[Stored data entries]
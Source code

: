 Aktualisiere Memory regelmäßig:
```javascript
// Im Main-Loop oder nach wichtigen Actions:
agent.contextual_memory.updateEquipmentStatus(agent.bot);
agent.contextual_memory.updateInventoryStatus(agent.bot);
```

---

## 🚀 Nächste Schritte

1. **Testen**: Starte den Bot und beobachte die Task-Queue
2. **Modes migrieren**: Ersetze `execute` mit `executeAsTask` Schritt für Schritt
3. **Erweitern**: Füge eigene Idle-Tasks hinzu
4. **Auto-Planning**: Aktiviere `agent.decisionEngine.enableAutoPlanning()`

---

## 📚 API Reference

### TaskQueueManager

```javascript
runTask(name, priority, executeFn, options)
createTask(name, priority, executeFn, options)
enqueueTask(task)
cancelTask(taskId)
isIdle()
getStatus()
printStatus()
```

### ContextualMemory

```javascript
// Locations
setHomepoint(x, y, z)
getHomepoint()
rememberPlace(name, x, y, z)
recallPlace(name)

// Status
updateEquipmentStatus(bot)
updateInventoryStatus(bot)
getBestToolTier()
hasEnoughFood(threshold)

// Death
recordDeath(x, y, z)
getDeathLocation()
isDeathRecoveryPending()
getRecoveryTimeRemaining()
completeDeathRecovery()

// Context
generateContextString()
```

* * *

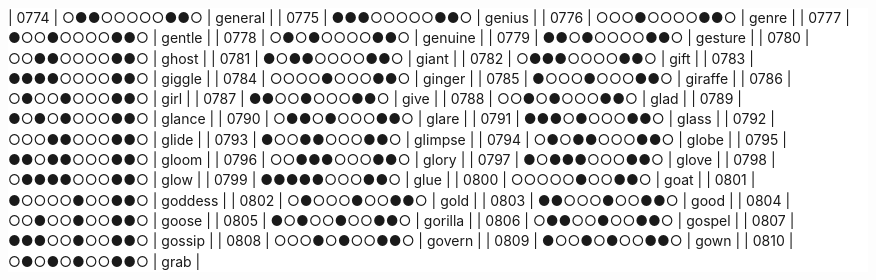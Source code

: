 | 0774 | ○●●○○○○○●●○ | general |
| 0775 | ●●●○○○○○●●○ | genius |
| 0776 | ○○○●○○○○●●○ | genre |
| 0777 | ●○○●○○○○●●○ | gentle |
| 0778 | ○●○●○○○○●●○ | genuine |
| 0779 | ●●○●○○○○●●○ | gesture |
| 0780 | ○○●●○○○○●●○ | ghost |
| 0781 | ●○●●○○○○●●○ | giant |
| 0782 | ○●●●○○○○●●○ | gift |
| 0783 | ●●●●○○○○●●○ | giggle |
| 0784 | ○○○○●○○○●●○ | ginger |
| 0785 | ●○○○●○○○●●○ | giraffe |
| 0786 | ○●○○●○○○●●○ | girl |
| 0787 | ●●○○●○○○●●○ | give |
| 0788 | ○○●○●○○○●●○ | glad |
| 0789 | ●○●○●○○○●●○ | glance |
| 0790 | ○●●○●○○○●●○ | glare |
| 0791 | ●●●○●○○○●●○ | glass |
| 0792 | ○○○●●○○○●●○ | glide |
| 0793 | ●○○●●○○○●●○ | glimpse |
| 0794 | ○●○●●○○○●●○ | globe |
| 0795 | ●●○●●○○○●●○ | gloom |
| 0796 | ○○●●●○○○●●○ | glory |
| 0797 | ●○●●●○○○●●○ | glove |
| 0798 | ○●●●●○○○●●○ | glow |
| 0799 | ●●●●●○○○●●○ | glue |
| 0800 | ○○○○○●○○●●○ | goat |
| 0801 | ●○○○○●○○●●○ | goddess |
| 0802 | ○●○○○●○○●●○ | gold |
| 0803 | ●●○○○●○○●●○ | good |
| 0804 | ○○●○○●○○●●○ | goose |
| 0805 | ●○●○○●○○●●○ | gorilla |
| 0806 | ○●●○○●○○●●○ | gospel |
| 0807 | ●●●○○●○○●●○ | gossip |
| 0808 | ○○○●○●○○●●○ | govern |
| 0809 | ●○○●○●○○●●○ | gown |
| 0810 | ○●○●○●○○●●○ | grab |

Exercise brief
Please give an exact copy of the entries above, from the line with "0804 | ○○●○○●○○●●○ | goose |" down to the line with "0810 | ○●○●○●○○●●○ | grab |", inclusive, and nothing else.

Finished exercise
| 0804 | ○○●○○●○○●●○ | goose |
| 0805 | ●○●○○●○○●●○ | gorilla |
| 0806 | ○●●○○●○○●●○ | gospel |
| 0807 | ●●●○○●○○●●○ | gossip |
| 0808 | ○○○●○●○○●●○ | govern |
| 0809 | ●○○●○●○○●●○ | gown |
| 0810 | ○●○●○●○○●●○ | grab |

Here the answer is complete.